## EXERCISE REQUIREMENTS
All lines of the material below that include the string "from" are to be copied.

*** RECORDS FOR THIS TASK ***

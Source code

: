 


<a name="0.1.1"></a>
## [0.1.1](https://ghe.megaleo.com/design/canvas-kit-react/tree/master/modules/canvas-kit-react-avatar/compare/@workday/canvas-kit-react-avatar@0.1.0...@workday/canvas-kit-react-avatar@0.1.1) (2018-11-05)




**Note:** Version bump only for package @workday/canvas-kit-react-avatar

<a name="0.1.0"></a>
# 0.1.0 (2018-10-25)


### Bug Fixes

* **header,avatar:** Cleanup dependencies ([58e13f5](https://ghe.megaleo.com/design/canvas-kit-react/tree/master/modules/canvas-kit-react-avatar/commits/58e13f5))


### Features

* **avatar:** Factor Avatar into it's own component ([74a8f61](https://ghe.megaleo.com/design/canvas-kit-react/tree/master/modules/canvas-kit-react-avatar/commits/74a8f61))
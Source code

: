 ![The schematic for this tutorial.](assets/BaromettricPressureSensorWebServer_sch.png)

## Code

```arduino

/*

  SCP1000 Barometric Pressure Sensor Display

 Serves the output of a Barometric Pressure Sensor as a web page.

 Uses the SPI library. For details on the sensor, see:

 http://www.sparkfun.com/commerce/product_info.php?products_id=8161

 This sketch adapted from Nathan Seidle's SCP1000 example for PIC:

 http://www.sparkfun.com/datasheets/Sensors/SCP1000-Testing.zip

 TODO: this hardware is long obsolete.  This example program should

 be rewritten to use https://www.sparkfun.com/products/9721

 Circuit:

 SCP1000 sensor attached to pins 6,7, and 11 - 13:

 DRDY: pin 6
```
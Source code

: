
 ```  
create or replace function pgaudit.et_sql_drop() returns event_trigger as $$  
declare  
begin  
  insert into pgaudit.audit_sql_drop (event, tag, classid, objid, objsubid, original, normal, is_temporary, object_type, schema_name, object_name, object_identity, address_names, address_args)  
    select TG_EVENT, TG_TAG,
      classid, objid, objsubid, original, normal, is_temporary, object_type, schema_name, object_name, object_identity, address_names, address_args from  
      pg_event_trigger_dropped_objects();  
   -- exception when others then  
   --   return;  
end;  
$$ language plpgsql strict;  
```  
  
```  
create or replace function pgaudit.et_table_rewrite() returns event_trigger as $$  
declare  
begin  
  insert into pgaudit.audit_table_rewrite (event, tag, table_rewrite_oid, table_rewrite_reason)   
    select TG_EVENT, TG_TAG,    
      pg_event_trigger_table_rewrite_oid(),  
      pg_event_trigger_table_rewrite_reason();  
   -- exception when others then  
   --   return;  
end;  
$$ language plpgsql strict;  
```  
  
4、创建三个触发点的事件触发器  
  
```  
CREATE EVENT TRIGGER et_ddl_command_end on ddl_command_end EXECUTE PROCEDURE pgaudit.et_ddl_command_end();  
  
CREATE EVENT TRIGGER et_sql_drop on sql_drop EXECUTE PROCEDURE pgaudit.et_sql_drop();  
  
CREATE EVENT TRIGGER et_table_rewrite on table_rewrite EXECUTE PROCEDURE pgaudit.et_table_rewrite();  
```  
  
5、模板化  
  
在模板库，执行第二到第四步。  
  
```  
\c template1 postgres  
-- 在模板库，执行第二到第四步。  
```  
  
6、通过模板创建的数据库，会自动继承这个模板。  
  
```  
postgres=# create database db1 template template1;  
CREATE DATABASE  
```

***

## OUTPUT
 This sketch adapted from Nathan Seidle's SCP1000 example for PIC:
      classid, objid, objsubid, original, normal, is_temporary, object_type, schema_name, object_name, object_identity, address_names, address_args from  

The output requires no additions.